Recognize rights of future generations.
This climate justice tribunal or environmental court must recognize the human and economic rights of future generations. Our systems specifically deny these rights.
All the peoples of the world have a survival interest in a people’s climate justice tribunal or environmental court because the Intergovernmental Panel on Climate Change (IPCC) 2007 assessment documents that at 1°C global average increase world food production is ‘threatened’ with decline and northern hemisphere and global food production will decline from a global average temperature increase of 2° C.
The case must be tried as a crime against humanity on the global south and all future generations of the entire world.
2C policy target is a crime against Humanity
The non scientific policy first proposed by the European Union and adopted in 1996 is a policy in effect that is the worst crime against humanity- with respect to the huge most climate change vulnerable populations of the global south. The reason for this is that the 2007 Intergovernmental Panel on Climate Change assessment shows that from a global average temperature increase of 1° C in the lower latitude crop yields will decrease and at a global increase of 2° (the international policy target) the yields of the major crops will decline by 30% to 40%.
The essentials of the climate injustice worst crime against humanity case.
1. The world capitalist economy has the world firmly fixed on the worst case IPCC emissions scenario (A1F1) which the latest climate models show leads to a 2° C global temperature increase by 2030 to 2040. In fact published climate papers now say that the world is definitely committed at this time to a 2.4C global temperature increase . Therefore this crime against humanity with respect to the global south will impact their children of the current generation and all their future generations. Agriculture in the Northern hemisphere according to the IPCC will start to decline at a global average temperature of 2.4C and therefore the is the worst crime against all humanity.

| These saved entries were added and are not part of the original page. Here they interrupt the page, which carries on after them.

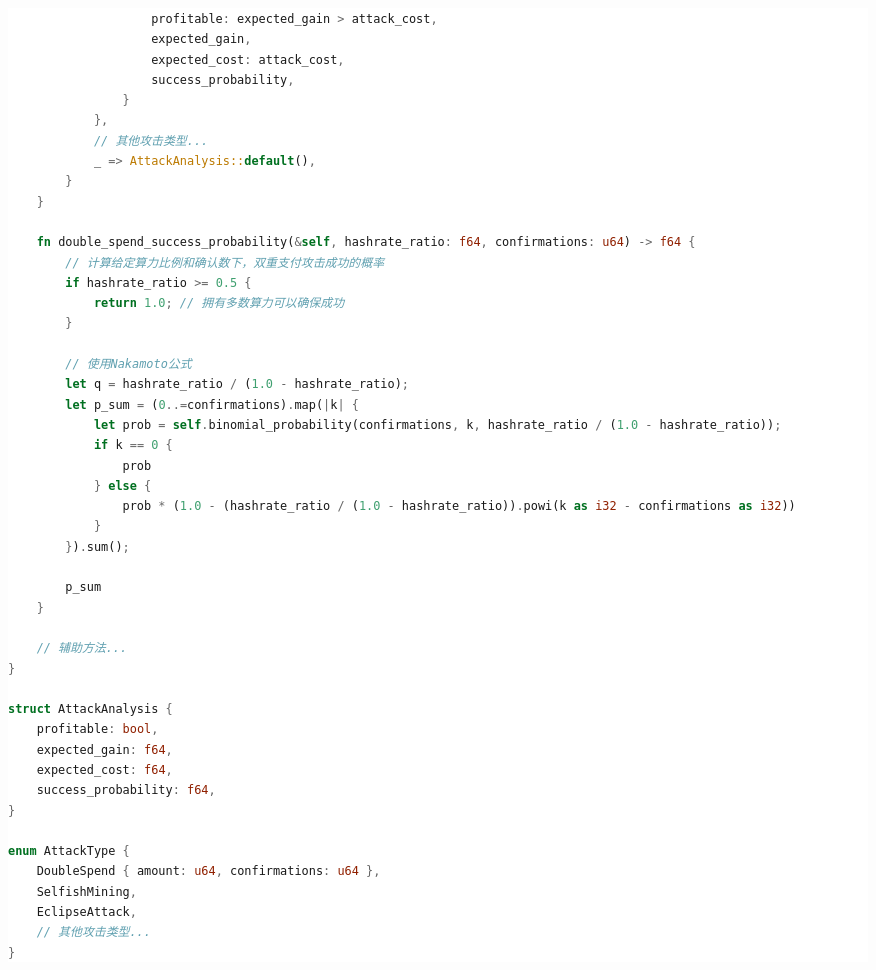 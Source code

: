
 ```rust
                    profitable: expected_gain > attack_cost,
                    expected_gain,
                    expected_cost: attack_cost,
                    success_probability,
                }
            },
            // 其他攻击类型...
            _ => AttackAnalysis::default(),
        }
    }
    
    fn double_spend_success_probability(&self, hashrate_ratio: f64, confirmations: u64) -> f64 {
        // 计算给定算力比例和确认数下，双重支付攻击成功的概率
        if hashrate_ratio >= 0.5 {
            return 1.0; // 拥有多数算力可以确保成功
        }
        
        // 使用Nakamoto公式
        let q = hashrate_ratio / (1.0 - hashrate_ratio);
        let p_sum = (0..=confirmations).map(|k| {
            let prob = self.binomial_probability(confirmations, k, hashrate_ratio / (1.0 - hashrate_ratio));
            if k == 0 {
                prob
            } else {
                prob * (1.0 - (hashrate_ratio / (1.0 - hashrate_ratio)).powi(k as i32 - confirmations as i32))
            }
        }).sum();
        
        p_sum
    }
    
    // 辅助方法...
}

struct AttackAnalysis {
    profitable: bool,
    expected_gain: f64,
    expected_cost: f64,
    success_probability: f64,
}

enum AttackType {
    DoubleSpend { amount: u64, confirmations: u64 },
    SelfishMining,
    EclipseAttack,
    // 其他攻击类型...
}
```
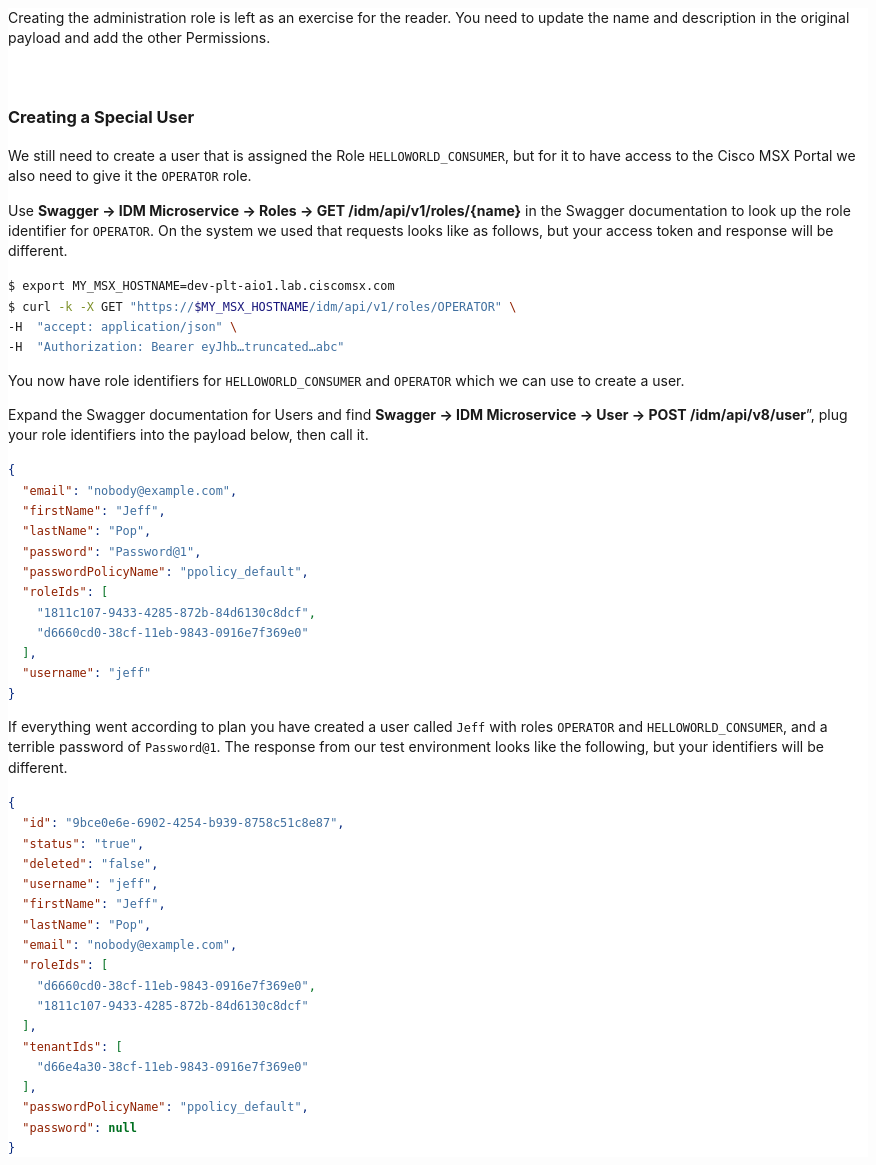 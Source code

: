 Creating the administration role is left as an exercise for the reader. You need to update the name and description in the original payload and add the other Permissions.

<br>

### Creating a Special User
We still need to create a user that is assigned the Role `HELLOWORLD_CONSUMER`, but for it to have access to the Cisco MSX Portal we also need to give it the `OPERATOR` role.

Use **Swagger -> IDM Microservice -> Roles -> GET /idm/api/v1/roles/{name}** in the Swagger documentation to look up the role identifier for `OPERATOR`. On the system we used that requests looks like as follows, but your access token and response will be different.

```bash
$ export MY_MSX_HOSTNAME=dev-plt-aio1.lab.ciscomsx.com
$ curl -k -X GET "https://$MY_MSX_HOSTNAME/idm/api/v1/roles/OPERATOR" \
-H  "accept: application/json" \
-H  "Authorization: Bearer eyJhb…truncated…abc"
```

You now have role identifiers for `HELLOWORLD_CONSUMER` and `OPERATOR` which we can use to create a user.

Expand the Swagger documentation for Users and find **Swagger -> IDM Microservice -> User -> POST /idm/api/v8/user**”, plug your role identifiers into the payload below, then call it.

```json
{
  "email": "nobody@example.com",
  "firstName": "Jeff",
  "lastName": "Pop",
  "password": "Password@1",
  "passwordPolicyName": "ppolicy_default",
  "roleIds": [
    "1811c107-9433-4285-872b-84d6130c8dcf",
    "d6660cd0-38cf-11eb-9843-0916e7f369e0"
  ],
  "username": "jeff"
}
```

If everything went according to plan you have created a user called `Jeff` with roles `OPERATOR` and `HELLOWORLD_CONSUMER`, and a terrible password of `Password@1`. The response from our test environment looks like the following, but your identifiers will be different.

```json
{
  "id": "9bce0e6e-6902-4254-b939-8758c51c8e87",
  "status": "true",
  "deleted": "false",
  "username": "jeff",
  "firstName": "Jeff",
  "lastName": "Pop",
  "email": "nobody@example.com",
  "roleIds": [
    "d6660cd0-38cf-11eb-9843-0916e7f369e0",
    "1811c107-9433-4285-872b-84d6130c8dcf"
  ],
  "tenantIds": [
    "d66e4a30-38cf-11eb-9843-0916e7f369e0"
  ],
  "passwordPolicyName": "ppolicy_default",
  "password": null
}
```
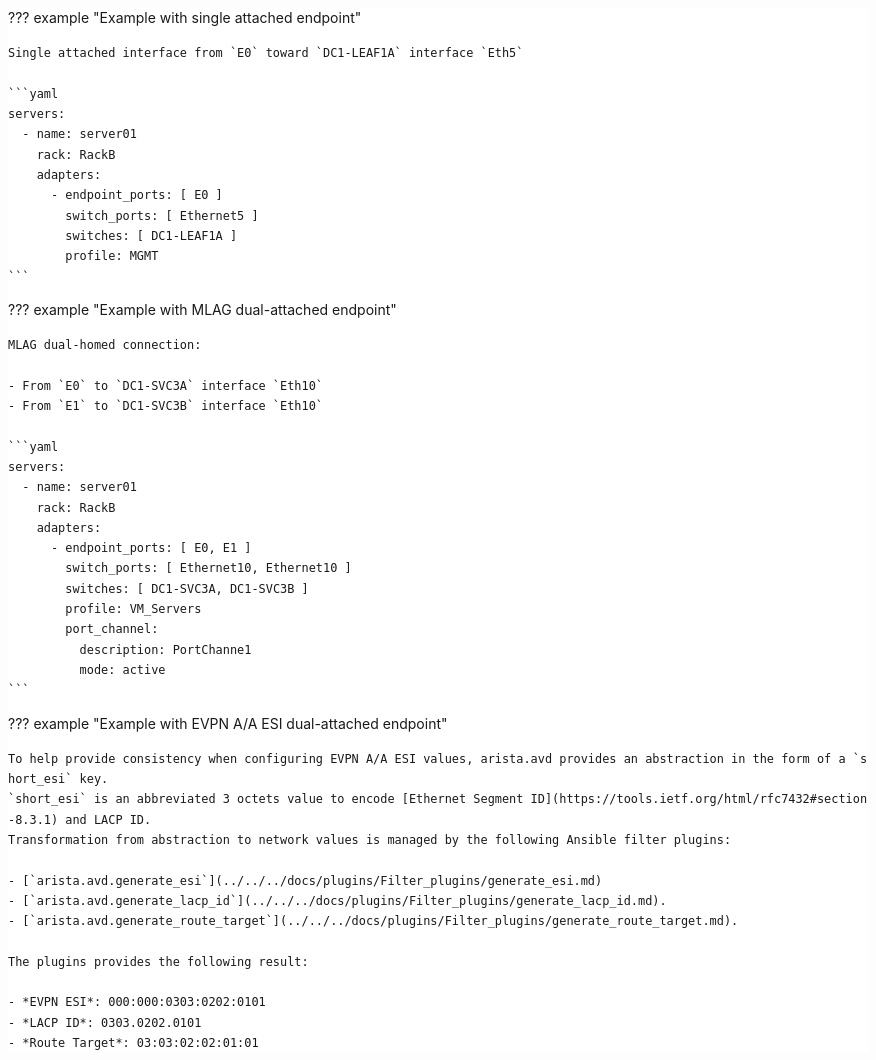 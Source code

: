 ??? example "Example with single attached endpoint"

    Single attached interface from `E0` toward `DC1-LEAF1A` interface `Eth5`

    ```yaml
    servers:
      - name: server01
        rack: RackB
        adapters:
          - endpoint_ports: [ E0 ]
            switch_ports: [ Ethernet5 ]
            switches: [ DC1-LEAF1A ]
            profile: MGMT
    ```

??? example "Example with MLAG dual-attached endpoint"

    MLAG dual-homed connection:

    - From `E0` to `DC1-SVC3A` interface `Eth10`
    - From `E1` to `DC1-SVC3B` interface `Eth10`

    ```yaml
    servers:
      - name: server01
        rack: RackB
        adapters:
          - endpoint_ports: [ E0, E1 ]
            switch_ports: [ Ethernet10, Ethernet10 ]
            switches: [ DC1-SVC3A, DC1-SVC3B ]
            profile: VM_Servers
            port_channel:
              description: PortChanne1
              mode: active
    ```

??? example "Example with EVPN A/A ESI dual-attached endpoint"

    To help provide consistency when configuring EVPN A/A ESI values, arista.avd provides an abstraction in the form of a `short_esi` key.
    `short_esi` is an abbreviated 3 octets value to encode [Ethernet Segment ID](https://tools.ietf.org/html/rfc7432#section-8.3.1) and LACP ID.
    Transformation from abstraction to network values is managed by the following Ansible filter plugins:

    - [`arista.avd.generate_esi`](../../../docs/plugins/Filter_plugins/generate_esi.md)
    - [`arista.avd.generate_lacp_id`](../../../docs/plugins/Filter_plugins/generate_lacp_id.md).
    - [`arista.avd.generate_route_target`](../../../docs/plugins/Filter_plugins/generate_route_target.md).

    The plugins provides the following result:

    - *EVPN ESI*: 000:000:0303:0202:0101
    - *LACP ID*: 0303.0202.0101
    - *Route Target*: 03:03:02:02:01:01
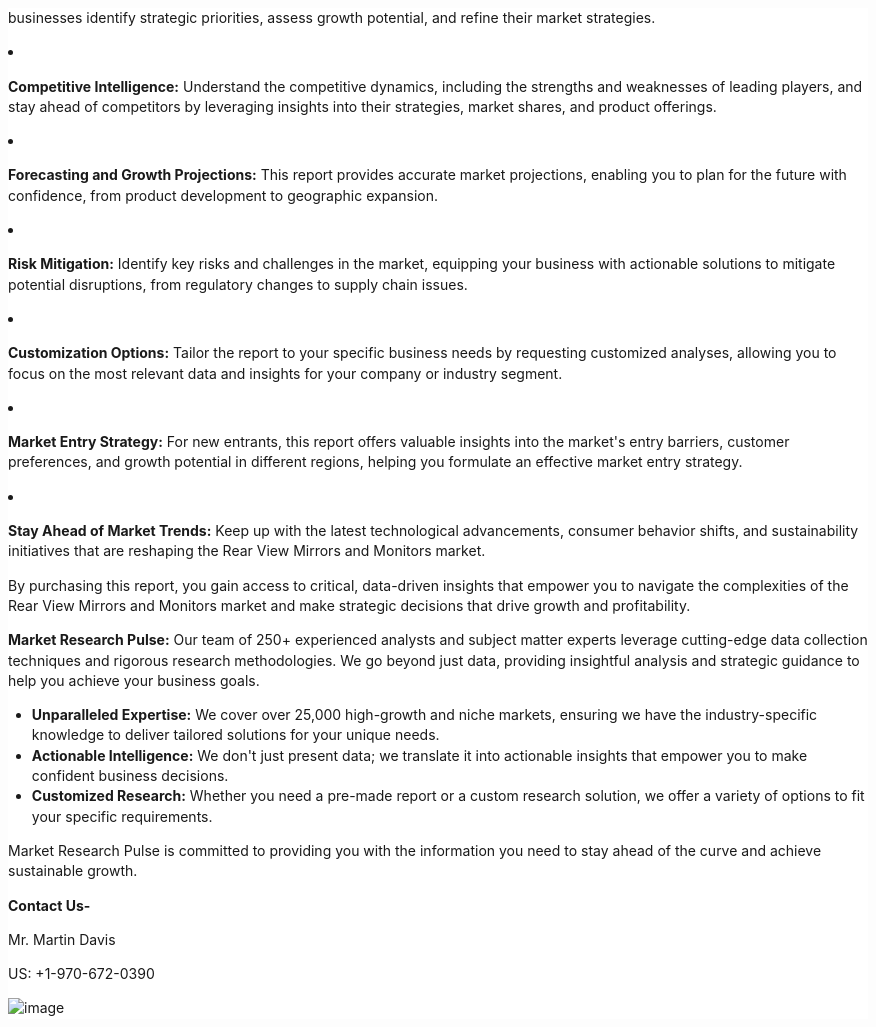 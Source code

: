 businesses identify strategic priorities, assess growth potential, and refine their market strategies.</p></li><li><p><strong>Competitive Intelligence:</strong> Understand the competitive dynamics, including the strengths and weaknesses of leading players, and stay ahead of competitors by leveraging insights into their strategies, market shares, and product offerings.</p></li><li><p><strong>Forecasting and Growth Projections:</strong> This report provides accurate market projections, enabling you to plan for the future with confidence, from product development to geographic expansion.</p></li><li><p><strong>Risk Mitigation:</strong> Identify key risks and challenges in the market, equipping your business with actionable solutions to mitigate potential disruptions, from regulatory changes to supply chain issues.</p></li><li><p><strong>Customization Options:</strong> Tailor the report to your specific business needs by requesting customized analyses, allowing you to focus on the most relevant data and insights for your company or industry segment.</p></li><li><p><strong>Market Entry Strategy:</strong> For new entrants, this report offers valuable insights into the market's entry barriers, customer preferences, and growth potential in different regions, helping you formulate an effective market entry strategy.</p></li><li><p><strong>Stay Ahead of Market Trends:</strong> Keep up with the latest technological advancements, consumer behavior shifts, and sustainability initiatives that are reshaping the Rear View Mirrors and Monitors market.</p></li></ol><p>By purchasing this report, you gain access to critical, data-driven insights that empower you to navigate the complexities of the Rear View Mirrors and Monitors market and make strategic decisions that drive growth and profitability.</p><p><strong>Market Research Pulse:</strong>&nbsp;Our team of 250+ experienced analysts and subject matter experts leverage cutting-edge data collection techniques and rigorous research methodologies. We go beyond just data, providing insightful analysis and strategic guidance to help you achieve your business goals.</p><ul><li><strong>Unparalleled Expertise:</strong>&nbsp;We cover over 25,000 high-growth and niche markets, ensuring we have the industry-specific knowledge to deliver tailored solutions for your unique needs.</li><li><strong>Actionable Intelligence:</strong>&nbsp;We don't just present data; we translate it into actionable insights that empower you to make confident business decisions.</li><li><strong>Customized Research:</strong>&nbsp;Whether you need a pre-made report or a custom research solution, we offer a variety of options to fit your specific requirements.</li></ul><p>Market Research Pulse is committed to providing you with the information you need to stay ahead of the curve and achieve sustainable growth.</p><p><strong>Contact Us-</strong></p><p>Mr. Martin Davis</p><p>US: +1-970-672-0390</p>
![image](https://github.com/user-attachments/assets/c30e07fa-9291-4329-b0c9-f463bd82362d)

2. The worst case A1F1 scenario , the latest climate models by Met office United Kingdom projects leads the world to a 4°C global average increase by 2060 to 2070. This 4°C world makes the global south virtually uninhabitable. Climate scientists said prior to the U.N. Copenhagen climate summit that if there was not a strong agreement from Copenhagen a 4⁰C global average temperature increase was a very likely. The Copenhagen climate summit was a total failure and negotiators and UNFCCC official’s have already warned that the next climate conference in Mexico is unlikely to produce any new treaty agreement because of the intransigence of the industrialized annex one nations refusing to even accept their clearly defined obligations under the 1992 U.N. Framework convention on Climate Change. The crime against humanity on the global south is amounting to the worst crime ever. It is the worst ever because the impacts will apply to all their future generations and because at 4°C almost all the land of the global south and entire southern hemisphere would become completely unfit for agriculture and uninhabitable.
May 14, 2010 at 9:53 am
James Williams
Is there discussion of this court putting on trial persons (at least for the public knowledge)responsible for envirnmental devestation such as the current BP diaster? It would be important that such a court pass judgement or recommend further legal action for the public.